> **ABOUT THIS TASK**:
Take the line containing "YANG XX, REN" and all lines after it to the end of the records, and output them exactly.
··· INFORMATION GIVEN
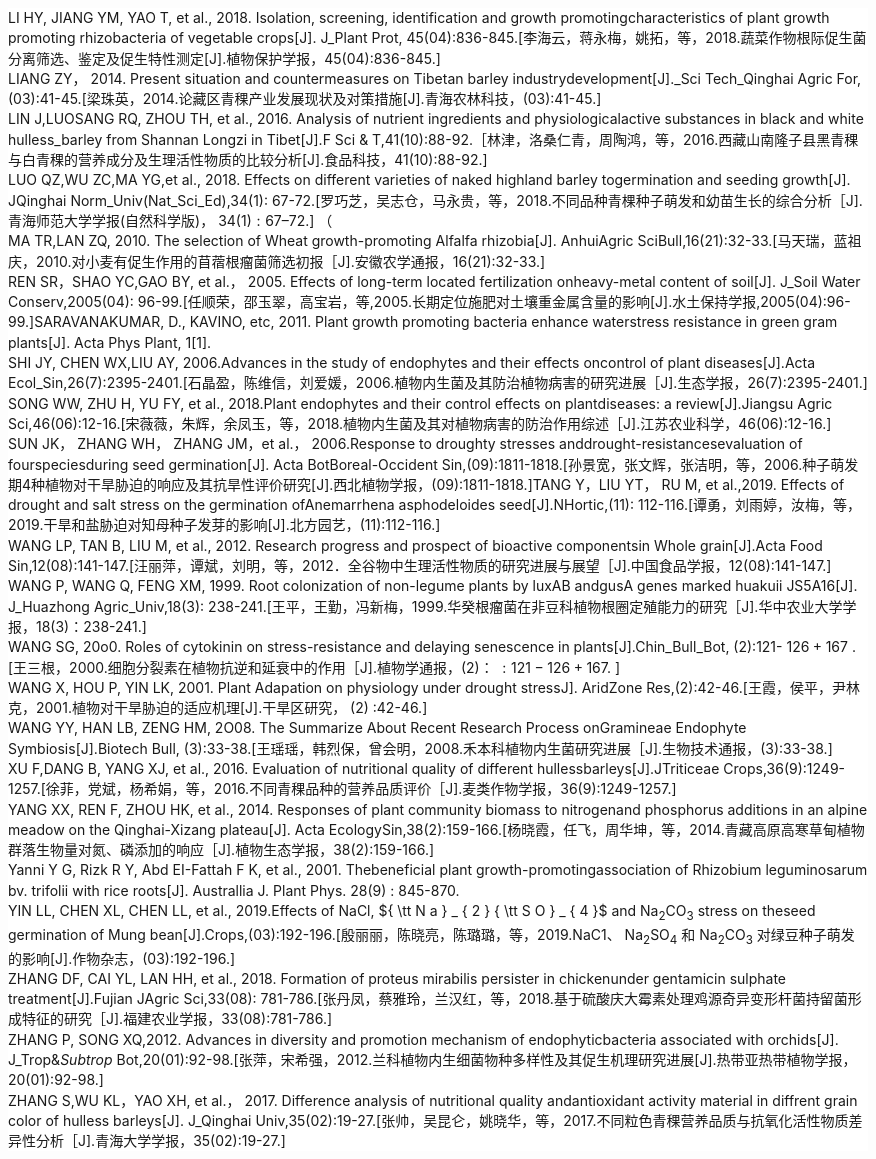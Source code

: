 LI HY, JIANG YM, YAO T, et al., 2018. Isolation, screening, identification and growth promotingcharacteristics of plant growth promoting rhizobacteria of vegetable crops[J]. J_Plant Prot, 45(04):836-845.[李海云，蒋永梅，姚拓，等，2018.蔬菜作物根际促生菌分离筛选、鉴定及促生特性测定[J].植物保护学报，45(04):836-845.]  
LIANG ZY， 2014. Present situation and countermeasures on Tibetan barley industrydevelopment[J]._Sci Tech_Qinghai Agric For,(03):41-45.[梁珠英，2014.论藏区青稞产业发展现状及对策措施[J].青海农林科技，(03):41-45.]  
LIN J,LUOSANG RQ, ZHOU TH, et al., 2016. Analysis of nutrient ingredients and physiologicalactive substances in black and white hulless_barley from Shannan Longzi in Tibet[J].F Sci & T,41(10):88-92.［林津，洛桑仁青，周陶鸿，等，2016.西藏山南隆子县黑青稞与白青稞的营养成分及生理活性物质的比较分析[J].食品科技，41(10):88-92.]  
LUO QZ,WU ZC,MA YG,et al., 2018. Effects on different varieties of naked highland barley togermination and seeding growth[J]. JQinghai Norm_Univ(Nat_Sci_Ed),34(1): 67-72.[罗巧芝，吴志仓，马永贵，等，2018.不同品种青棵种子萌发和幼苗生长的综合分析［J].青海师范大学学报(自然科学版)， $3 4 \left( 1 \right) : 6 7 – 7 2 . ]$ （  
MA TR,LAN ZQ, 2010. The selection of Wheat growth-promoting Alfalfa rhizobia[J]. AnhuiAgric SciBull,16(21):32-33.[马天瑞，蓝祖庆，2010.对小麦有促生作用的苜蓿根瘤菌筛选初报［J].安徽农学通报，16(21):32-33.]  
REN SR，SHAO YC,GAO BY, et al.， 2005. Effects of long-term located fertilization onheavy-metal content of soil[J]. J_Soil Water Conserv,2005(04): 96-99.[任顺荣，邵玉翠，高宝岩，等,2005.长期定位施肥对土壤重金属含量的影响[J].水土保持学报,2005(04):96-99.]SARAVANAKUMAR, D., KAVINO, etc, 2011. Plant growth promoting bacteria enhance waterstress resistance in green gram plants[J]. Acta Phys Plant, 1[1].  
SHI JY, CHEN WX,LIU AY, 2006.Advances in the study of endophytes and their effects oncontrol of plant diseases[J].Acta Ecol_Sin,26(7):2395-2401.[石晶盈，陈维信，刘爱媛，2006.植物内生菌及其防治植物病害的研究进展［J].生态学报，26(7):2395-2401.]  
SONG WW, ZHU H, YU FY, et al., 2018.Plant endophytes and their control effects on plantdiseases: a review[J].Jiangsu Agric Sci,46(06):12-16.[宋薇薇，朱辉，余凤玉，等，2018.植物内生菌及其对植物病害的防治作用综述［J].江苏农业科学，46(06):12-16.]  
SUN JK， ZHANG WH， ZHANG JM，et al.， 2006.Response to droughty stresses anddrought-resistancesevaluation of fourspeciesduring seed germination[J]. Acta BotBoreal-Occident Sin,(09):1811-1818.[孙景宽，张文辉，张洁明，等，2006.种子萌发期4种植物对干旱胁迫的响应及其抗旱性评价研究[J].西北植物学报，(09):1811-1818.]TANG Y，LIU YT， RU M, et al.,2019. Effects of drought and salt stress on the germination ofAnemarrhena asphodeloides seed[J].NHortic,(11): 112-116.[谭勇，刘雨婷，汝梅，等，2019.干旱和盐胁迫对知母种子发芽的影响[J].北方园艺，(11):112-116.]  
WANG LP, TAN B, LIU M, et al., 2012. Research progress and prospect of bioactive componentsin Whole grain[J].Acta Food Sin,12(08):141-147.[汪丽萍，谭斌，刘明，等，2012．全谷物中生理活性物质的研究进展与展望［J].中国食品学报，12(08):141-147.]  
WANG P, WANG Q, FENG XM, 1999. Root colonization of non-legume plants by luxAB andgusA genes marked huakuii JS5A16[J]. J_Huazhong Agric_Univ,18(3): 238-241.[王平，王勤，冯新梅，1999.华癸根瘤菌在非豆科植物根圈定殖能力的研究［J].华中农业大学学报，18(3)：238-241.]  
WANG SG, 20o0. Roles of cytokinin on stress-resistance and delaying senescence in plants[J].Chin_Bull_Bot, (2):121- $1 2 6 { + } 1 6 7$ .[王三根，2000.细胞分裂素在植物抗逆和延衰中的作用［J].植物学通报，(2)： $: 1 2 1 - 1 2 6 + 1 6 7 .$ ]  
WANG X, HOU P, YIN LK, 2001. Plant Adapation on physiology under drought stressJ]. AridZone Res,(2):42-46.[王霞，侯平，尹林克，2001.植物对干旱胁迫的适应机理[J].干旱区研究， (2) :42-46.]  
WANG YY, HAN LB, ZENG HM, 2O08. The Summarize About Recent Research Process onGramineae Endophyte Symbiosis[J].Biotech Bull, (3):33-38.[王瑶瑶，韩烈保，曾会明，2008.禾本科植物内生菌研究进展［J].生物技术通报，(3):33-38.]  
XU F,DANG B, YANG XJ, et al., 2016. Evaluation of nutritional quality of different hullessbarleys[J].JTriticeae Crops,36(9):1249-1257.[徐菲，党斌，杨希娟，等，2016.不同青稞品种的营养品质评价［J].麦类作物学报，36(9):1249-1257.]  
YANG XX, REN F, ZHOU HK, et al., 2014. Responses of plant community biomass to nitrogenand phosphorus additions in an alpine meadow on the Qinghai-Xizang plateau[J]. Acta EcologySin,38(2):159-166.[杨晓霞，任飞，周华坤，等，2014.青藏高原高寒草甸植物群落生物量对氮、磷添加的响应［J].植物生态学报，38(2):159-166.]  
Yanni Y G, Rizk R Y, Abd EI-Fattah F K, et al., 2001. Thebeneficial plant growth-promotingassociation of Rhizobium leguminosarum bv. trifolii with rice roots[J]. Australlia J. Plant Phys. 28(9) : 845-870.  
YIN LL, CHEN XL, CHEN LL, et al., 2019.Effects of NaCl, ${ \tt N a } _ { 2 } { \tt S O } _ { 4 }$ and $\mathrm { N a } _ { 2 } \mathrm { C O } _ { 3 }$ stress on theseed germination of Mung bean[J].Crops,(03):192-196.[殷丽丽，陈晓亮，陈璐璐，等，2019.NaC1、 $\mathrm { N a } _ { 2 } \mathrm { S O } _ { 4 }$ 和 $\mathrm { N a } _ { 2 } \mathrm { C O } _ { 3 }$ 对绿豆种子萌发的影响[J].作物杂志，(03):192-196.]  
ZHANG DF, CAI YL, LAN HH, et al., 2018. Formation of proteus mirabilis persister in chickenunder gentamicin sulphate treatment[J].Fujian JAgric Sci,33(08): 781-786.[张丹凤，蔡雅玲，兰汉红，等，2018.基于硫酸庆大霉素处理鸡源奇异变形杆菌持留菌形成特征的研究［J].福建农业学报，33(08):781-786.]  
ZHANG P, SONG XQ,2012. Advances in diversity and promotion mechanism of endophyticbacteria associated with orchids[J]. J_Trop&_Subtrop_ Bot,20(01):92-98.[张萍，宋希强，2012.兰科植物内生细菌物种多样性及其促生机理研究进展[J].热带亚热带植物学报，20(01):92-98.]  
ZHANG S,WU KL，YAO XH, et al.， 2017. Difference analysis of nutritional quality andantioxidant activity material in diffrent grain color of hulless barleys[J]. J_Qinghai Univ,35(02):19-27.[张帅，吴昆仑，姚晓华，等，2017.不同粒色青稞营养品质与抗氧化活性物质差异性分析［J].青海大学学报，35(02):19-27.]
······
> **FINISHED TASK**:
YANG XX, REN F, ZHOU HK, et al., 2014. Responses of plant community biomass to nitrogenand phosphorus additions in an alpine meadow on the Qinghai-Xizang plateau[J]. Acta EcologySin,38(2):159-166.[杨晓霞，任飞，周华坤，等，2014.青藏高原高寒草甸植物群落生物量对氮、磷添加的响应［J].植物生态学报，38(2):159-166.]  
Yanni Y G, Rizk R Y, Abd EI-Fattah F K, et al., 2001. Thebeneficial plant growth-promotingassociation of Rhizobium leguminosarum bv. trifolii with rice roots[J]. Australlia J. Plant Phys. 28(9) : 845-870.  
YIN LL, CHEN XL, CHEN LL, et al., 2019.Effects of NaCl, ${ \tt N a } _ { 2 } { \tt S O } _ { 4 }$ and $\mathrm { N a } _ { 2 } \mathrm { C O } _ { 3 }$ stress on theseed germination of Mung bean[J].Crops,(03):192-196.[殷丽丽，陈晓亮，陈璐璐，等，2019.NaC1、 $\mathrm { N a } _ { 2 } \mathrm { S O } _ { 4 }$ 和 $\mathrm { N a } _ { 2 } \mathrm { C O } _ { 3 }$ 对绿豆种子萌发的影响[J].作物杂志，(03):192-196.]  
ZHANG DF, CAI YL, LAN HH, et al., 2018. Formation of proteus mirabilis persister in chickenunder gentamicin sulphate treatment[J].Fujian JAgric Sci,33(08): 781-786.[张丹凤，蔡雅玲，兰汉红，等，2018.基于硫酸庆大霉素处理鸡源奇异变形杆菌持留菌形成特征的研究［J].福建农业学报，33(08):781-786.]  
ZHANG P, SONG XQ,2012. Advances in diversity and promotion mechanism of endophyticbacteria associated with orchids[J]. J_Trop&_Subtrop_ Bot,20(01):92-98.[张萍，宋希强，2012.兰科植物内生细菌物种多样性及其促生机理研究进展[J].热带亚热带植物学报，20(01):92-98.]  
ZHANG S,WU KL，YAO XH, et al.， 2017. Difference analysis of nutritional quality andantioxidant activity material in diffrent grain color of hulless barleys[J]. J_Qinghai Univ,35(02):19-27.[张帅，吴昆仑，姚晓华，等，2017.不同粒色青稞营养品质与抗氧化活性物质差异性分析［J].青海大学学报，35(02):19-27.]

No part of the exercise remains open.